### [Material provided]

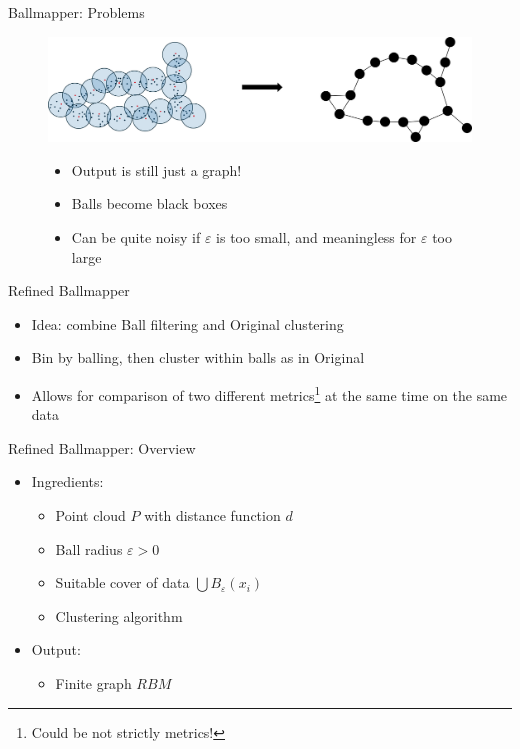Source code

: \documentclass{beamer}
\begin{document}
\begin{frame}{Ballmapper: Problems}
  \begin{figure}
    \begin{center}
      \includegraphics[width=1\textwidth]{ballmapperarrow.png}
    \end{center}
    \begin{itemize}
      \item Output is still just a graph!
      \item Balls become black boxes
      \item Can be quite noisy if $\varepsilon$ is too small, and meaningless for $\varepsilon$ too large
    \end{itemize}
  \end{figure}
\end{frame}

\begin{frame}{Refined Ballmapper}
  \begin{itemize}
    \item Idea: combine Ball filtering and Original clustering
    \item Bin by balling, then cluster within balls as in Original
    \item Allows for comparison of two different metrics\footnote{Could be not strictly metrics!} at the same time on the same data
  \end{itemize}
  
\end{frame}

\begin{frame}{Refined Ballmapper: Overview}
  \begin{itemize}
    \item Ingredients:
    \begin{itemize}
      \item Point cloud $P$ with distance function $d$
      \item Ball radius $\varepsilon > 0$
      \item Suitable cover of data $\bigcup B_\varepsilon(x_i)$
      \item Clustering algorithm
    \end{itemize}
    \item Output:
    \begin{itemize}
      \item Finite graph $RBM$
    \end{itemize}
  \end{itemize}
\end{frame}
\end{document}
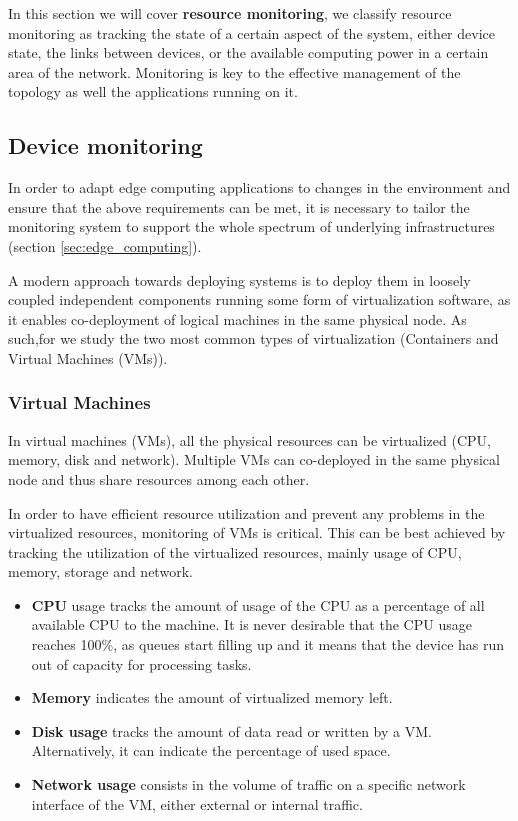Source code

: 
In this section we will cover \textbf{resource monitoring}, we classify resource monitoring as tracking the state of a certain aspect of the system, either device state, the links between devices, or the available computing power in a certain area of the network. Monitoring is key to the effective management of the topology as well the applications running on it.

\subsection{Device monitoring}

In order to adapt edge computing applications to changes in the environment and ensure that the above requirements can be met, it is necessary to tailor the monitoring system to support the whole spectrum of underlying infrastructures (section \ref{sec:edge_computing}). 

A modern approach towards deploying systems is to deploy them in loosely coupled independent components running some form of virtualization software, as it enables co-deployment of logical machines in the same physical node. As such,for we study the two most common types of virtualization (Containers and Virtual Machines (VMs)). 

\subsubsection{Virtual Machines}

In virtual machines (VMs), all the physical resources can be virtualized (CPU, memory, disk and network). Multiple VMs can co-deployed in the same physical node and thus share resources among each other. 

In order to have efficient resource utilization and prevent any problems in the virtualized resources, monitoring of VMs is critical. This can be best achieved by tracking the utilization of the virtualized resources, mainly usage of CPU, memory, storage and network.

\begin{itemize}

    \item \textbf{CPU} usage tracks the amount of usage of the CPU as a percentage of all available CPU to the machine. It is never desirable that the CPU usage reaches 100\%, as queues start filling up and it means that the device has run out of capacity for processing tasks.
    
    \item \textbf{Memory} indicates the amount of virtualized memory left.
    
    \item \textbf{Disk usage} tracks the amount of data read or written by a VM. Alternatively, it can indicate the percentage of used space.

    \item \textbf{Network usage} consists in the volume of traffic on a specific network interface of the VM, either external or internal traffic.

\end{itemize}

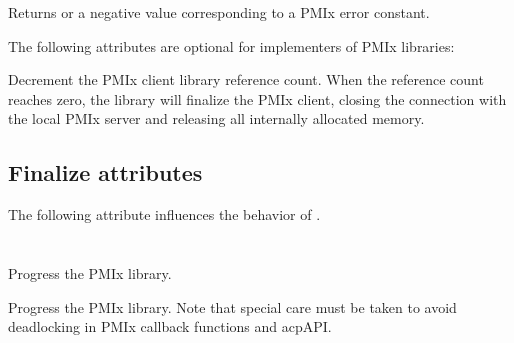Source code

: \begin{arglist}
\end{arglist}

Returns  or a negative value corresponding to a PMIx error constant.

\optattrstart
The following attributes are optional for implementers of \ac{PMIx} libraries:

\optattrend

\descr

Decrement the \ac{PMIx} client library reference count.
When the reference count reaches zero, the library will finalize the \ac{PMIx} client, closing the connection with the local \ac{PMIx} server and releasing all internally allocated memory.

\subsection{Finalize attributes}

The following attribute influences the behavior of .

%


\section{}

\summary

Progress the \ac{PMIx} library.

\format



\descr

Progress the \ac{PMIx} library. Note that special care must be taken to avoid deadlocking in \ac{PMIx} callback functions and acp{API}.


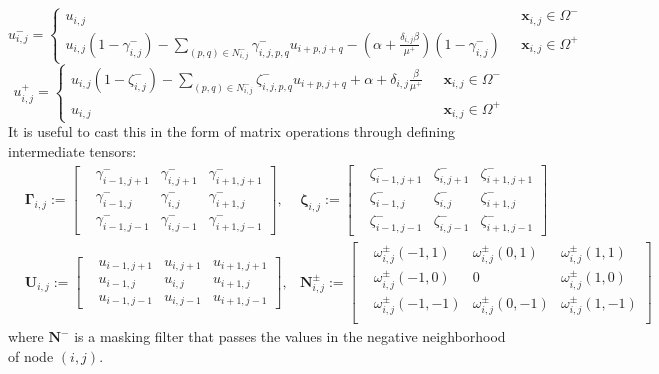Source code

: \documentclass{elsarticle}
\begin{document}
\begin{equation}
 u_{i,j}^-=\begin{cases}
    u_{i,j}   & \text{ $\mathbf{x}_{i,j}\in \Omega^-$}\\
    u_{i,j} (1 - \gamma_{i,j}^- ) - \sum_{(p,q)\in N_{i,j}^-} \gamma_{i,j,p,q}^- u_{i+p,j+q} - (\alpha + \frac{\delta_{i,j}\beta}{\mu^+})(1-\gamma^-_{i,j}) & \text{ $\mathbf{x}_{i,j}\in \Omega^+$}
  \end{cases}
\end{equation}
\begin{equation}
 u_{i,j}^+=\begin{cases}
    u_{i,j}(1 - \zeta^-_{i,j} ) - \sum_{(p,q)\in N_{i,j}^-} \zeta^-_{i,j,p,q}u_{i+p,j+q}  + \alpha + \delta_{i,j}\frac{\beta}{\mu^+}& \text{ $\mathbf{x}_{i,j}\in \Omega^-$}\\
    u_{i,j} & \text{ $\mathbf{x}_{i,j}\in \Omega^+$}
  \end{cases}
\end{equation}
It is useful to cast this in the form of matrix operations through defining intermediate tensors:
\begin{align*}
&\boldsymbol{\Gamma}_{i,j} := \begin{bmatrix}
&\gamma_{i-1,j+1}^- & \gamma^-_{i,j+1} & \gamma^-_{i+1,j+1}\\
&\gamma_{i-1,j}^- & \gamma^-_{i,j} & \gamma^-_{i+1,j}\\
&\gamma_{i-1,j-1}^- & \gamma^-_{i,j-1} & \gamma^-_{i+1,j-1}
\end{bmatrix},            &\boldsymbol{\zeta}_{i,j} := \begin{bmatrix}
&\zeta^-_{i-1,j+1} & \zeta^-_{i,j+1} & \zeta^-_{i+1,j+1}\\
&\zeta^-_{i-1,j} & \zeta^-_{i,j} & \zeta^-_{i+1,j}\\
&\zeta^-_{i-1,j-1} & \zeta^-_{i,j-1} & \zeta^-_{i+1,j-1}
\end{bmatrix}  \\
&  \mathbf{U}_{i,j} := \begin{bmatrix}
& u_{i-1,j+1}   & u_{i,j+1}   & u_{i+1, j+1}\\
& u_{i-1,j}   & u_{i,j}   & u_{i+1, j}\\
& u_{i-1,j-1}   & u_{i,j-1}   & u_{i+1, j-1}
\end{bmatrix}, & \mathbf{N}^\pm_{i,j} :=\begin{bmatrix}
&\omega_{i,j}^\pm(-1,1)   &\omega_{i,j}^\pm(0,1)  &\omega_{i,j}^\pm(1,1) \\
&\omega_{i,j}^\pm(-1,0)   &0  &\omega_{i,j}^\pm(1,0) \\
&\omega_{i,j}^\pm(-1,-1)   &\omega_{i,j}^\pm(0,-1)  &\omega_{i,j}^\pm(1,-1) \\
\end{bmatrix}
\end{align*}
where $\mathbf{N^-}$ is a masking filter that passes the values in the negative neighborhood of node $(i,j)$.
\end{document}
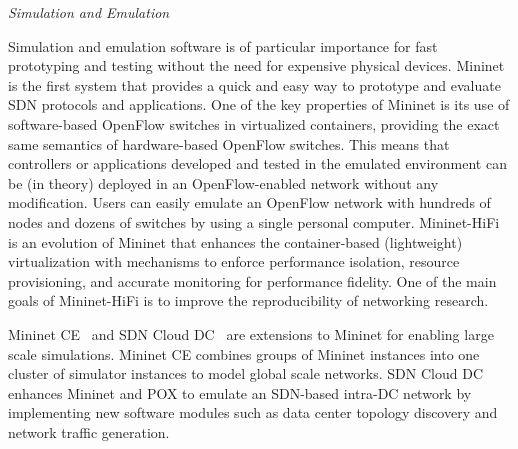 
\vspace{2mm}
\noindent \textit{Simulation and Emulation}

Simulation and emulation software is of particular importance for fast prototyping and testing without the need for expensive physical devices.
Mininet~\cite{lantz2010} is the first system that provides a quick and easy way to prototype and evaluate SDN protocols and applications.
One of the key properties of Mininet is its use of software-based OpenFlow switches in virtualized containers, providing the exact same semantics of hardware-based OpenFlow  switches.
This means that controllers or applications developed and tested in the emulated environment can be (in theory) deployed in an OpenFlow-enabled network without any modification. Users can easily emulate an OpenFlow network with hundreds of nodes and dozens of switches by using a single personal computer.
Mininet-HiFi~\cite{handigol2012} is an evolution of Mininet that enhances the container-based (lightweight) 
virtualization with mechanisms to enforce performance isolation, resource provisioning, and accurate monitoring for 
performance fidelity. 
One of the main goals of Mininet-HiFi is to improve the reproducibility of networking research.

Mininet CE~\cite{antonenko2013} and SDN Cloud DC~\cite{teixeira2013} are extensions 
to Mininet for enabling large scale simulations.
Mininet CE combines groups of Mininet instances into one cluster 
of simulator instances to model global scale networks.
SDN Cloud DC enhances Mininet and POX to emulate an SDN-based 
intra-DC network by implementing new software modules such as data center topology discovery and network traffic generation. 

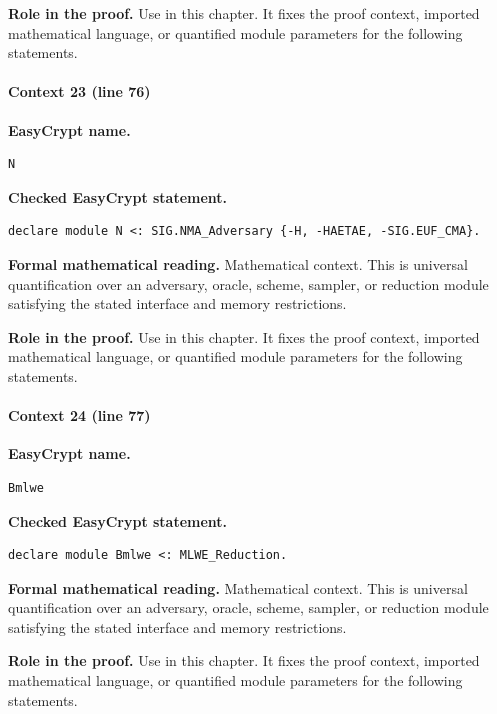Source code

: \noindent\textbf{Role in the proof.}
Use in this chapter. It fixes the proof context, imported mathematical language, or quantified module parameters for the following statements.

\paragraph{Context 23 (line 76)}
\noindent\textbf{EasyCrypt name.}
\begin{lstlisting}[language=EasyCrypt,basicstyle=\ttfamily\scriptsize]
N
\end{lstlisting}
\noindent\textbf{Checked EasyCrypt statement.}
\begin{lstlisting}[language=EasyCrypt,basicstyle=\ttfamily\scriptsize]
declare module N <: SIG.NMA_Adversary {-H, -HAETAE, -SIG.EUF_CMA}.
\end{lstlisting}
\noindent\textbf{Formal mathematical reading.}
Mathematical context. This is universal quantification over an adversary, oracle, scheme, sampler, or reduction module satisfying the stated interface and memory restrictions.

\noindent\textbf{Role in the proof.}
Use in this chapter. It fixes the proof context, imported mathematical language, or quantified module parameters for the following statements.

\paragraph{Context 24 (line 77)}
\noindent\textbf{EasyCrypt name.}
\begin{lstlisting}[language=EasyCrypt,basicstyle=\ttfamily\scriptsize]
Bmlwe
\end{lstlisting}
\noindent\textbf{Checked EasyCrypt statement.}
\begin{lstlisting}[language=EasyCrypt,basicstyle=\ttfamily\scriptsize]
declare module Bmlwe <: MLWE_Reduction.
\end{lstlisting}
\noindent\textbf{Formal mathematical reading.}
Mathematical context. This is universal quantification over an adversary, oracle, scheme, sampler, or reduction module satisfying the stated interface and memory restrictions.

\noindent\textbf{Role in the proof.}
Use in this chapter. It fixes the proof context, imported mathematical language, or quantified module parameters for the following statements.

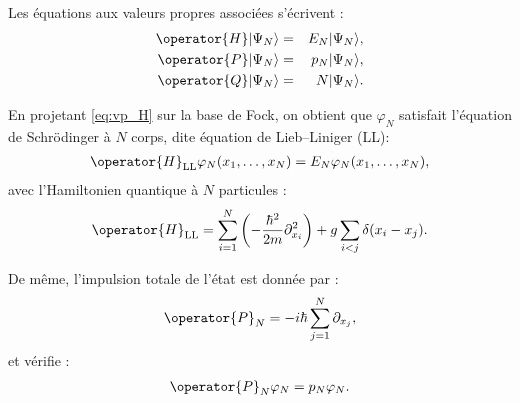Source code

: Les équations aux valeurs propres associées s’écrivent :
\begin{eqnarray}
\operator{H} |\Psi_N\rangle &=& E_N |\Psi_N\rangle, \label{eq:vp_H} \\
\operator{P} |\Psi_N\rangle &=& p_N |\Psi_N\rangle, \label{eq:vp_P} \\
\operator{Q} |\Psi_N\rangle &=& N |\Psi_N\rangle. \label{eq:vp_Q}
\end{eqnarray}





En projetant \eqref{eq:vp_H} sur la base de Fock, on obtient que \( \varphi_N \) satisfait l’équation de Schrödinger à $N$ corps, dite équation de Lieb–Liniger (LL):
\begin{eqnarray}
\operator{H}_{\mathrm{LL}}  \varphi_N(x_1, \ldots, x_N) = E_N  \varphi_N(x_1, \ldots, x_N), \label{eq:hamiltonien_LL}
\end{eqnarray}
avec l’Hamiltonien quantique à $N$ particules :
\begin{eqnarray}
\operator{H}_{\mathrm{LL}} = \sum_{i=1}^N \left( -\frac{\hbar^2}{2m} \partial_{x_i}^2 \right) + g \sum_{i<j} \delta(x_i - x_j). \label{eq:H_LL_detail}
\end{eqnarray}

De même, l’impulsion totale de l’état est donnée par :
\begin{eqnarray}
\operator{P}_N = -i\hbar \sum_{j=1}^N \partial_{x_j}, \label{eq:impulsion_N}
\end{eqnarray}
et vérifie :
\begin{eqnarray}
\operator{P}_N  \varphi_N = p_N  \varphi_N. \label{eq:vp_PN}
\end{eqnarray}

### [Exercise]
Figure out how many lines above hold "client", then give that number alone.

### [Response area]
2